Q: How does it feel to get back to touring?
A: It's been pretty great actually. We've been doing rehearsals for a while, and it's been great to get together as a band. One thing I'm a little surprised by was like, I thought it might be nice to be off the road for a while. I've been touring since I was a teenager, I've been on the road a lot, and I've never been home for such a long period of time. Personally, I don't seek the spotlight, I'm not doing it for adulation or anything, so I'd be OK. But after a while I really missed the guys, I missed being in the same place with other people and playing music, and so it's really a great chance to get back together, getting ready to go out and perform for people.
Q: How are you feeling about going back on tour with the pandemic still around, as it's ramping up a bit in some areas?
A: I'm feeling OK about it. We're taking serious precautions with our group, our organization, and promoters are taking it seriously and trying to make it as safe as possible for concertgoers, for the artists. I feel pretty comfortable. I try to stay healthy and do a lot of things to try to help anyway. You can't live in total fear forever and just not do anything, so for me I think it's worth it.

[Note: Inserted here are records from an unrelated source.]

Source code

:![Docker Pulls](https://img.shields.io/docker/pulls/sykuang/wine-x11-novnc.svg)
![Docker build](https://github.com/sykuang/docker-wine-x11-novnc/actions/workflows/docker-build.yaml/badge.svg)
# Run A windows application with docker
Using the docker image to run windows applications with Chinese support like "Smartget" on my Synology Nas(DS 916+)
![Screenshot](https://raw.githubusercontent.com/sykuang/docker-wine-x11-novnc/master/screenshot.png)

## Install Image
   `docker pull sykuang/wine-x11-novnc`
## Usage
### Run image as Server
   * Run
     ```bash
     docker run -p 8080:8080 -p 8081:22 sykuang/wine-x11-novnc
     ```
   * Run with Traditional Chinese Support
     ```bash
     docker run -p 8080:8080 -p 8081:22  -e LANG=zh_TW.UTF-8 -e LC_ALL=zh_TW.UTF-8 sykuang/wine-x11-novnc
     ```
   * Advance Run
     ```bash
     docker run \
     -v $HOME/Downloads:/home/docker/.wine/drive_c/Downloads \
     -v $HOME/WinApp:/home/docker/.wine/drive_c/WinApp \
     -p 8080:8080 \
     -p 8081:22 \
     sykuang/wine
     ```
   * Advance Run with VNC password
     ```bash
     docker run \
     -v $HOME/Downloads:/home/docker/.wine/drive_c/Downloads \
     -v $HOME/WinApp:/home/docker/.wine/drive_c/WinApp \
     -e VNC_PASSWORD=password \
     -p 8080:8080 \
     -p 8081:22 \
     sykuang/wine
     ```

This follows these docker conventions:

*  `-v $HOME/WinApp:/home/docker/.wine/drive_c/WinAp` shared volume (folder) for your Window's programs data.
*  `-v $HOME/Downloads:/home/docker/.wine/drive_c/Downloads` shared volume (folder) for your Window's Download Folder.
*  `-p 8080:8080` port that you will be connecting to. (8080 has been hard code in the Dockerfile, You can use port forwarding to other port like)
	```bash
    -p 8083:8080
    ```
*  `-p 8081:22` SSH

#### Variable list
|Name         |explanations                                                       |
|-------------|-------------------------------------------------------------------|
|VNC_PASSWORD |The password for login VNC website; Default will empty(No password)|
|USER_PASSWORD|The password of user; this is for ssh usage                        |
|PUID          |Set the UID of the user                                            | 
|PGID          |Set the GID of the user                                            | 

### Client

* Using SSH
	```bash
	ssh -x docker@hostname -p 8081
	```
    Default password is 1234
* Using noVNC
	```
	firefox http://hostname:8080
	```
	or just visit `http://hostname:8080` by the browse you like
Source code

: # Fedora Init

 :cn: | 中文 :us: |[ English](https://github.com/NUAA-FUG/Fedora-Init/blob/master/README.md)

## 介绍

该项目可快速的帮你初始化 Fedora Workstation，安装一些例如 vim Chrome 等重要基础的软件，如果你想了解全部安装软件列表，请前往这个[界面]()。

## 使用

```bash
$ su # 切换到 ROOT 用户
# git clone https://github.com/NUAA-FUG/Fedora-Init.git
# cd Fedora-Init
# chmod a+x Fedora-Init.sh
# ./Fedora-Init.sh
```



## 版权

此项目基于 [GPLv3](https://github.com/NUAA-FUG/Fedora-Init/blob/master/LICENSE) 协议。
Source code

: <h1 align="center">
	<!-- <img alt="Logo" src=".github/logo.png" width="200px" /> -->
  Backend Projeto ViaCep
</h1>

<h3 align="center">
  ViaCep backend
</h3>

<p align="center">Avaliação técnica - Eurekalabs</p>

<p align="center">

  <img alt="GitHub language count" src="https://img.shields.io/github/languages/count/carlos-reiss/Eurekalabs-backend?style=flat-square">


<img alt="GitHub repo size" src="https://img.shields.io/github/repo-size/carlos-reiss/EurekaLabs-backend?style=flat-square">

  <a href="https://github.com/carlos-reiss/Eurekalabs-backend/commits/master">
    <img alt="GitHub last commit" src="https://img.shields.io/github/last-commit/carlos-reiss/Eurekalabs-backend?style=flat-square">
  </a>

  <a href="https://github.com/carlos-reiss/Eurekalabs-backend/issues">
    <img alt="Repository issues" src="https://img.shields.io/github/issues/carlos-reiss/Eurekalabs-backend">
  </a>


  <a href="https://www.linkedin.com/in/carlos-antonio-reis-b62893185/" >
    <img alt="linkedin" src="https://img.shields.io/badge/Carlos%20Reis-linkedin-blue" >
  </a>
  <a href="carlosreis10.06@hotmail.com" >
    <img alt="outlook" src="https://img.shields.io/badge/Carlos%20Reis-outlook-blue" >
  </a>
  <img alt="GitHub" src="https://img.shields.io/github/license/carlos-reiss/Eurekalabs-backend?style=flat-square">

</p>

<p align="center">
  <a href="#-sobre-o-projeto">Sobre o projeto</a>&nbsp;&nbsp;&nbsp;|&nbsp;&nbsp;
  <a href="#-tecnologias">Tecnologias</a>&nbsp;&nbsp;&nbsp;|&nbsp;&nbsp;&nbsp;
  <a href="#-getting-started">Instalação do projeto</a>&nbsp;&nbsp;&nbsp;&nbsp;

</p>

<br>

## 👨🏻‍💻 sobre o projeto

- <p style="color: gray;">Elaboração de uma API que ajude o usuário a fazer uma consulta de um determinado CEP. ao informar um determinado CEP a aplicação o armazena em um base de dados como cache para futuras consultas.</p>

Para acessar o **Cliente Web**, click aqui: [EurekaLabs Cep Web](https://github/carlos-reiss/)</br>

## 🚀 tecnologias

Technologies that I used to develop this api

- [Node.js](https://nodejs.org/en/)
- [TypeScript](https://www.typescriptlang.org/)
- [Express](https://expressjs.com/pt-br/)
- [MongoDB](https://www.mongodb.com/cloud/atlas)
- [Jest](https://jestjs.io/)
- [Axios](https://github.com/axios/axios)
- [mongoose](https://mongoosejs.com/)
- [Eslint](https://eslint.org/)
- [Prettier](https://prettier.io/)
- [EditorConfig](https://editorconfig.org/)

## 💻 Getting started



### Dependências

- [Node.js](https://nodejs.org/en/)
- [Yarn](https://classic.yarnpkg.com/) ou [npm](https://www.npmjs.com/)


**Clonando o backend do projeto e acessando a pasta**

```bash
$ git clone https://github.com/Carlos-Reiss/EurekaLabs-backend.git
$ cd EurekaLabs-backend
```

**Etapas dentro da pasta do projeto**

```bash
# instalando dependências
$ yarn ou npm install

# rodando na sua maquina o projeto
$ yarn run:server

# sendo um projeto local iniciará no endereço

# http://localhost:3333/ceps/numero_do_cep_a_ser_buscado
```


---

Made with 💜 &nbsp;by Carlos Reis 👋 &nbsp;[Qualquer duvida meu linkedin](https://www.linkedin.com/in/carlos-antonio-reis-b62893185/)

Q: What's in the future for you guys?
A: Right now, we have a turnover of shows, we're gonna be touring pretty steadily later into the year, and we have shows for next year so we will be touring. Over the years we've developed an approach that's a little different than back in the old days, when you were either on the road or in the studio, which created kind of a burnout syndrome. We try to pace ourselves so it's not incessant touring, but we will be touring pretty consistently in the coming years.